Ese enunciado, en el contexto actual de polarización y fragilidad institucional, despierta alarmas sobre un posible desdibujamiento de los límites entre la función militar y la política partidaria.
En un sistema democrático, las Fuerzas Armadas deben mantenerse neutrales, obedientes a la Constitución y alejadas del uso político.
Pero el lenguaje del general sugiere una identificación directa con el proyecto gubernamental, lo que puede leerse como una forma de alineamiento que compromete su independencia institucional.
Del poder armado a la opinión económica
En un giro inesperado, el jefe militar también se aventuró a hacer un diagnóstico estructural del país.
Citando al historiador Yuval Noah Harari, Hernández advirtió que Honduras está destinada a desaparecer si no cambia “el modelo económico y el sistema educativo”.
Aunque no detalló qué tipo de modelo propone, afirmó que sin una reforma económica no será posible transformar el sistema educativo, señalando que son desafíos “a los que debe prestarse atención”.
Estas afirmaciones, aunque válidas como preocupación nacional, generan inquietud cuando provienen del estamento militar, cuya función constitucional no incluye definir —ni mucho menos orientar— la política económica del país.
Que el máximo jefe castrense emita valoraciones estructurales sin respaldo técnico ni mandato civil, puede interpretarse como una intromisión indirecta en el debate político y social, y proyecta a los militares como actores activos más allá de su mandato legal.
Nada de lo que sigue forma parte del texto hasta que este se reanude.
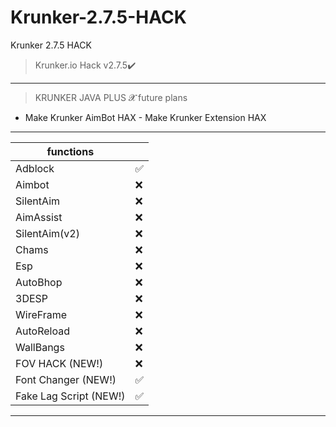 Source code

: # Krunker-2.7.5-HACK
Krunker 2.7.5 HACK
>Krunker.io Hack v2.7.5✔️
__________________________________
>KRUNKER JAVA PLUS 𝓧 future plans 
- Make Krunker AimBot HAX  - Make Krunker Extension HAX
__________________________________
| functions          |    |
|--------------------|-----|
| Adblock            |✅  |
| Aimbot             |❌  |
| SilentAim          |❌  |
| AimAssist          |❌  |
| SilentAim(v2)      |❌  |
| Chams              |❌  |
| Esp                |❌  |
| AutoBhop           |❌  |
| 3DESP              |❌  |
| WireFrame          |❌  |
| AutoReload         |❌  |
| WallBangs          |❌  |
| FOV HACK  (NEW!)         |❌  |
| Font Changer (NEW!)      |✅  |
| Fake Lag Script (NEW!)   |✅  |
__________________________________
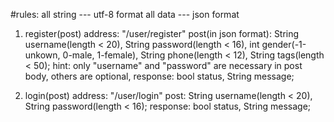 
#rules:
    all string --- utf-8 format
    all data --- json format

1. register(post)
    address:
        "/user/register"
    post(in json format): 
        String username(length < 20),
        String password(length < 16),
        int gender(-1-unkown, 0-male, 1-female),
        String phone(length < 12),
        String tags(length < 50);
    hint:
        only "username" and "password" are necessary in post body,
        others are optional,
    response:
        bool status,
        String message;

2. login(post)
    address:
        "/user/login"
    post:
        String username(length < 20),
        String password(length < 16);
    response:
        bool status,
        String message;

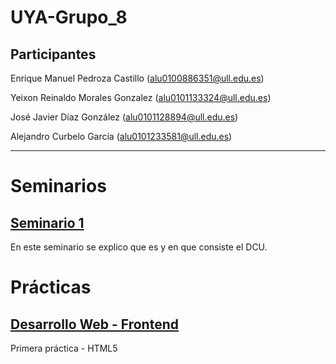 # UYA-Grupo_8
## Participantes
Enrique Manuel Pedroza Castillo (alu0100886351@ull.edu.es)

Yeixon Reinaldo Morales Gonzalez (alu0101133324@ull.edu.es)

José Javier Díaz González (alu0101128894@ull.edu.es)

Alejandro Curbelo García (alu0101233581@ull.edu.es)

----------------------------------

# Seminarios

## [Seminario 1](https://github.com/Yeixon98/UYA-Grupo_8/tree/master/Seminarios/Seminario%201)

En este seminario se explico que es y en que consiste el DCU.



# Prácticas

## [Desarrollo Web - Frontend](https://github.com/Yeixon98/UYA-Grupo_8/tree/master/Pr%C3%A1cticas/Desarrollo%20Web%20-%20FrontEnd)

Primera práctica - HTML5
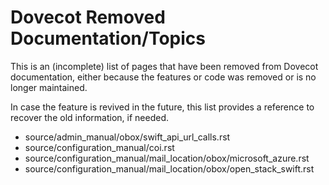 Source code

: Dovecot Removed Documentation/Topics
====================================

This is an (incomplete) list of pages that have been removed from Dovecot
documentation, either because the features or code was removed or is no
longer maintained.

In case the feature is revived in the future, this list provides a reference
to recover the old information, if needed.

* source/admin_manual/obox/swift_api_url_calls.rst
* source/configuration_manual/coi.rst
* source/configuration_manual/mail_location/obox/microsoft_azure.rst
* source/configuration_manual/mail_location/obox/open_stack_swift.rst
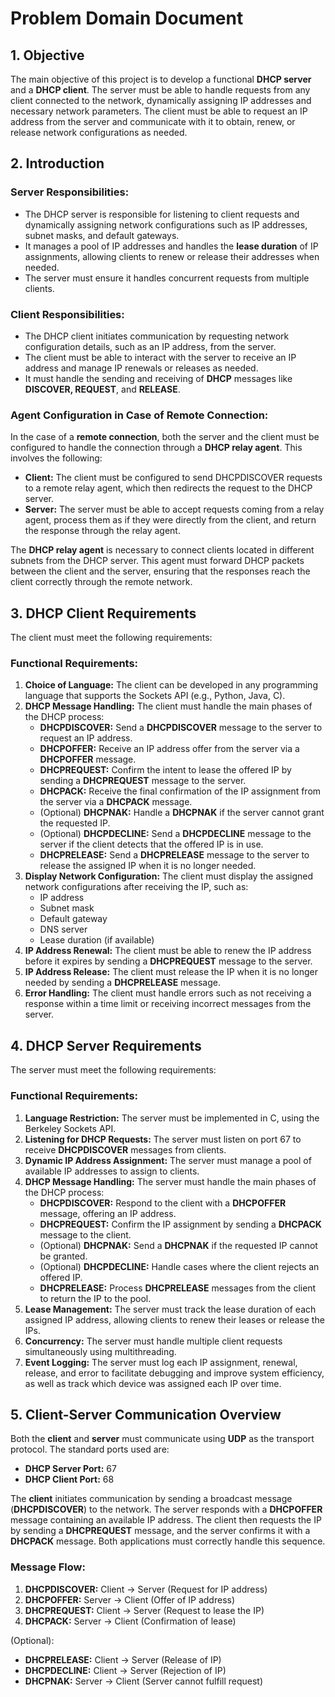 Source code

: # Problem Domain Document

## 1. Objective

The main objective of this project is to develop a functional **DHCP server** and a **DHCP client**. The server must be able to handle requests from any client connected to the network, dynamically assigning IP addresses and necessary network parameters. The client must be able to request an IP address from the server and communicate with it to obtain, renew, or release network configurations as needed.

## 2. Introduction

### Server Responsibilities:
- The DHCP server is responsible for listening to client requests and dynamically assigning network configurations such as IP addresses, subnet masks, and default gateways.
- It manages a pool of IP addresses and handles the **lease duration** of IP assignments, allowing clients to renew or release their addresses when needed.
- The server must ensure it handles concurrent requests from multiple clients.

### Client Responsibilities:
- The DHCP client initiates communication by requesting network configuration details, such as an IP address, from the server.
- The client must be able to interact with the server to receive an IP address and manage IP renewals or releases as needed.
- It must handle the sending and receiving of **DHCP** messages like **DISCOVER, REQUEST**, and **RELEASE**.

### Agent Configuration in Case of Remote Connection:
In the case of a **remote connection**, both the server and the client must be configured to handle the connection through a **DHCP relay agent**. This involves the following:
- **Client:** The client must be configured to send DHCPDISCOVER requests to a remote relay agent, which then redirects the request to the DHCP server.
- **Server:** The server must be able to accept requests coming from a relay agent, process them as if they were directly from the client, and return the response through the relay agent.

The **DHCP relay agent** is necessary to connect clients located in different subnets from the DHCP server. This agent must forward DHCP packets between the client and the server, ensuring that the responses reach the client correctly through the remote network.

## 3. DHCP Client Requirements

The client must meet the following requirements:

### Functional Requirements:
1. **Choice of Language:** The client can be developed in any programming language that supports the Sockets API (e.g., Python, Java, C).
2. **DHCP Message Handling:** The client must handle the main phases of the DHCP process:
   - **DHCPDISCOVER:** Send a **DHCPDISCOVER** message to the server to request an IP address.
   - **DHCPOFFER:** Receive an IP address offer from the server via a **DHCPOFFER** message.
   - **DHCPREQUEST:** Confirm the intent to lease the offered IP by sending a **DHCPREQUEST** message to the server.
   - **DHCPACK:** Receive the final confirmation of the IP assignment from the server via a **DHCPACK** message.
   - (Optional) **DHCPNAK:** Handle a **DHCPNAK** if the server cannot grant the requested IP.
   - (Optional) **DHCPDECLINE:** Send a **DHCPDECLINE** message to the server if the client detects that the offered IP is in use.
   - **DHCPRELEASE:** Send a **DHCPRELEASE** message to the server to release the assigned IP when it is no longer needed.
3. **Display Network Configuration:** The client must display the assigned network configurations after receiving the IP, such as:
   - IP address
   - Subnet mask
   - Default gateway
   - DNS server
   - Lease duration (if available)
4. **IP Address Renewal:** The client must be able to renew the IP address before it expires by sending a **DHCPREQUEST** message to the server.
5. **IP Address Release:** The client must release the IP when it is no longer needed by sending a **DHCPRELEASE** message.
6. **Error Handling:** The client must handle errors such as not receiving a response within a time limit or receiving incorrect messages from the server.

## 4. DHCP Server Requirements

The server must meet the following requirements:

### Functional Requirements:
1. **Language Restriction:** The server must be implemented in C, using the Berkeley Sockets API.
2. **Listening for DHCP Requests:** The server must listen on port 67 to receive **DHCPDISCOVER** messages from clients.
3. **Dynamic IP Address Assignment:** The server must manage a pool of available IP addresses to assign to clients.
4. **DHCP Message Handling:** The server must handle the main phases of the DHCP process:
   - **DHCPDISCOVER:** Respond to the client with a **DHCPOFFER** message, offering an IP address.
   - **DHCPREQUEST:** Confirm the IP assignment by sending a **DHCPACK** message to the client.
   - (Optional) **DHCPNAK:** Send a **DHCPNAK** if the requested IP cannot be granted.
   - (Optional) **DHCPDECLINE:** Handle cases where the client rejects an offered IP.
   - **DHCPRELEASE:** Process **DHCPRELEASE** messages from the client to return the IP to the pool.
5. **Lease Management:** The server must track the lease duration of each assigned IP address, allowing clients to renew their leases or release the IPs.
6. **Concurrency:** The server must handle multiple client requests simultaneously using multithreading.
7. **Event Logging:** The server must log each IP assignment, renewal, release, and error to facilitate debugging and improve system efficiency, as well as track which device was assigned each IP over time.

## 5. Client-Server Communication Overview

Both the **client** and **server** must communicate using **UDP** as the transport protocol. The standard ports used are:
- **DHCP Server Port:** 67
- **DHCP Client Port:** 68

The **client** initiates communication by sending a broadcast message (**DHCPDISCOVER**) to the network. The server responds with a **DHCPOFFER** message containing an available IP address. The client then requests the IP by sending a **DHCPREQUEST** message, and the server confirms it with a **DHCPACK** message. Both applications must correctly handle this sequence.

### Message Flow:
1. **DHCPDISCOVER:** Client -> Server (Request for IP address)
2. **DHCPOFFER:** Server -> Client (Offer of IP address)
3. **DHCPREQUEST:** Client -> Server (Request to lease the IP)
4. **DHCPACK:** Server -> Client (Confirmation of lease)

(Optional):
- **DHCPRELEASE:** Client -> Server (Release of IP)
- **DHCPDECLINE:** Client -> Server (Rejection of IP)
- **DHCPNAK:** Server -> Client (Server cannot fulfill request)
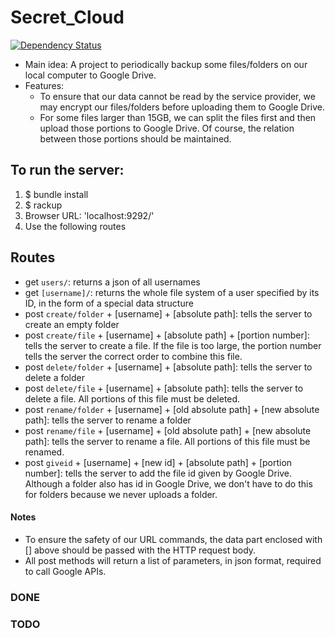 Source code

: # Secret_Cloud
[![Dependency Status](https://gemnasium.com/badges/github.com/Tai-Chi/Secret_Cloud.svg)](https://gemnasium.com/github.com/Tai-Chi/Secret_Cloud)
* Main idea: A project to periodically backup some files/folders on our local computer to Google Drive.
* Features:
  * To ensure that our data cannot be read by the service provider, we may encrypt our files/folders before uploading them to Google Drive.
  * For some files larger than 15GB, we can split the files first and then upload those portions to Google Drive. Of course, the relation between those portions should be maintained.

## To run the server:

1. $ bundle install
2. $ rackup
3. Browser URL: 'localhost:9292/'
4. Use the following routes

## Routes

- get `users/`: returns a json of all usernames
- get `[username]/`: returns the whole file system of a user specified by its ID, in the form of a special data structure
- post `create/folder` + [username] + [absolute path]: tells the server to create an empty folder
- post `create/file` + [username] + [absolute path] + [portion number]: tells the server to create a file. If the file is too large, the portion number tells the server the correct order to combine this file.
- post `delete/folder` + [username] + [absolute path]: tells the server to delete a folder
- post `delete/file` + [username] + [absolute path]: tells the server to delete a file. All portions of this file must be deleted.
- post `rename/folder` + [username] + [old absolute path] + [new absolute path]: tells the server to rename a folder
- post `rename/file` + [username] + [old absolute path] + [new absolute path]: tells the server to rename a file. All portions of this file must be renamed.
- post `giveid` + [username] + [new id] + [absolute path] + [portion number]: tells the server to add the file id given by Google Drive. Although a folder also has id in Google Drive, we don't have to do this for folders because we never uploads a folder.

#### Notes
* To ensure the safety of our URL commands, the data part enclosed with [] above should be passed with the HTTP request body.
* All post methods will return a list of parameters, in json format, required to call Google APIs.

### DONE

### TODO

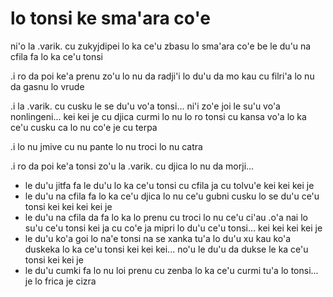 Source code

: # lo tonsi ke sma'ara co'e
ni'o la .varik. cu zukyjdipei lo ka ce'u zbasu lo sma'ara co'e be le du'u na cfila fa lo ka ce'u tonsi

.i ro da poi ke'a prenu zo'u lo nu da radji'i lo du'u da mo kau cu filri'a lo nu da gasnu lo vrude

.i la .varik. cu cusku le se du'u vo'a tonsi... ni'i zo'e joi le su'u vo'a nonlingeni... kei kei je cu djica curmi lo nu lo ro tonsi cu kansa vo'a lo ka ce'u cusku ca lo nu co'e je cu terpa

.i lo nu jmive cu nu pante lo nu troci lo nu catra

.i ro da poi ke'a tonsi zo'u la .varik. cu djica lo nu da morji...

* le du'u jitfa fa le du'u lo ka ce'u tonsi cu cfila ja cu tolvu'e kei kei kei je
* le du'u na cfila fa lo ka ce'u djica lo nu ce'u gubni cusku lo se du'u ce'u tonsi kei kei kei kei je
* le du'u na cfila da fa lo ka lo prenu cu troci lo nu ce'u ci'au .o'a nai lo su'u ce'u tonsi kei ja cu co'e ja mipri lo du'u ce'u tonsi... kei kei kei kei je
* le du'u ko'a goi lo na'e tonsi na se xanka tu'a lo du'u xu kau ko'a duskeka lo ka ce'u tonsi kei kei kei... no'u le du'u da dukse le ka ce'u tonsi kei kei je
* le du'u cumki fa lo nu loi prenu cu zenba lo ka ce'u curmi tu'a lo tonsi... je lo frica je cizra
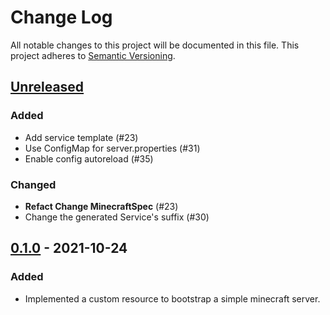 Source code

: # Change Log

All notable changes to this project will be documented in this file.
This project adheres to [Semantic Versioning](http://semver.org/).

## [Unreleased]

### Added

- Add service template (#23) 
- Use ConfigMap for server.properties (#31) 
- Enable config autoreload (#35)

### Changed

- **Refact Change MinecraftSpec** (#23)
- Change the generated Service's suffix (#30) 

## [0.1.0] - 2021-10-24

### Added

- Implemented a custom resource to bootstrap a simple minecraft server.

[Unreleased]: https://github.com/kmdkuk/MCing/compare/v0.1.0...HEAD
[0.1.0]: https://github.com/kmdkuk/MCing/compare/5b5e79f3d2cfc113dbabccef148c42be43f4b0ce...v0.1.0
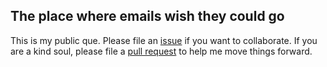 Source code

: ## The place where emails wish they could go

This is my public que. Please file an [issue](https://github.com/sjsrey/me/issues) if you want to collaborate.
If you are a kind soul, please file a [pull request](https://github.com/sjsrey/me/pulls) to help me move things forward.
¿Una declaración aislada o una nueva doctrina militar?
En la misma entrevista, Hernández reivindicó el papel de las Fuerzas Armadas como “geopolíticos y geoestrategas” —una visión tecnocrática que, si bien puede ser parte de su formación, también corre el riesgo de convertirse en una justificación para que la institución militar amplíe su margen de acción en áreas que son propias del poder civil.
Estas declaraciones, en voz del máximo jefe castrense, no deben verse como meras opiniones personales. Tienen peso institucional y podrían marcar el tono de futuras intervenciones militares en momentos clave para el país, especialmente cuando se aproximan procesos electorales o reformas estructurales que generan resistencia.
¿A quién obedecen las armas?
La Constitución hondureña establece con claridad que las Fuerzas Armadas existen para defender la soberanía, mantener el orden constitucional y servir a la patria.
Subordinar esa función al “proyecto político del gobierno” puede parecer leal en lo inmediato, pero se convierte en una amenaza a largo plazo para la institucionalidad democrática.
Con sus palabras, el general Roosevelt Hernández no solo redefine el rol militar: también dibuja un horizonte incierto sobre la frontera entre la obediencia institucional y la instrumentalización política.
En una democracia frágil, esa línea no solo debe respetarse, sino defenderse con firmeza.